> **DATA PROVIDED**
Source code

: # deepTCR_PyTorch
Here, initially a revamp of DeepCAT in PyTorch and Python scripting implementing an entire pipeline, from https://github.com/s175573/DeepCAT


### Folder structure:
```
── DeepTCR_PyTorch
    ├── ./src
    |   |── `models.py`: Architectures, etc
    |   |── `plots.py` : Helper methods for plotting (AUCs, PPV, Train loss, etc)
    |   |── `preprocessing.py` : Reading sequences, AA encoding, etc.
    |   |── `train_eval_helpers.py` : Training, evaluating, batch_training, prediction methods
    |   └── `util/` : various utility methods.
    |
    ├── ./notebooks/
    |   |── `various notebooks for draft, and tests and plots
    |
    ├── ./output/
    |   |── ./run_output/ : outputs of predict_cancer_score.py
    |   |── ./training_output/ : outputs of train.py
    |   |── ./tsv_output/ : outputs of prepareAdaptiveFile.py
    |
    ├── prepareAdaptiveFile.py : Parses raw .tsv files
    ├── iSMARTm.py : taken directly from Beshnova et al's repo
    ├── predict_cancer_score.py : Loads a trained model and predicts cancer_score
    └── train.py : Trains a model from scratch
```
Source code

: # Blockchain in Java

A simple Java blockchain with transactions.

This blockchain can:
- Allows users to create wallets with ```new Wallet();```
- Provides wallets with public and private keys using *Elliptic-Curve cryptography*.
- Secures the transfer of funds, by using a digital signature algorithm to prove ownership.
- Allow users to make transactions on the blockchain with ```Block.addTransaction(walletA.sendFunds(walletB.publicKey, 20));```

> **EXERCISE DESCRIPTION**
Every line in the data above that contains "various" needs to be copied.

> **EXERCISE ANSWER**
    |   └── `util/` : various utility methods.
    |   |── `various notebooks for draft, and tests and plots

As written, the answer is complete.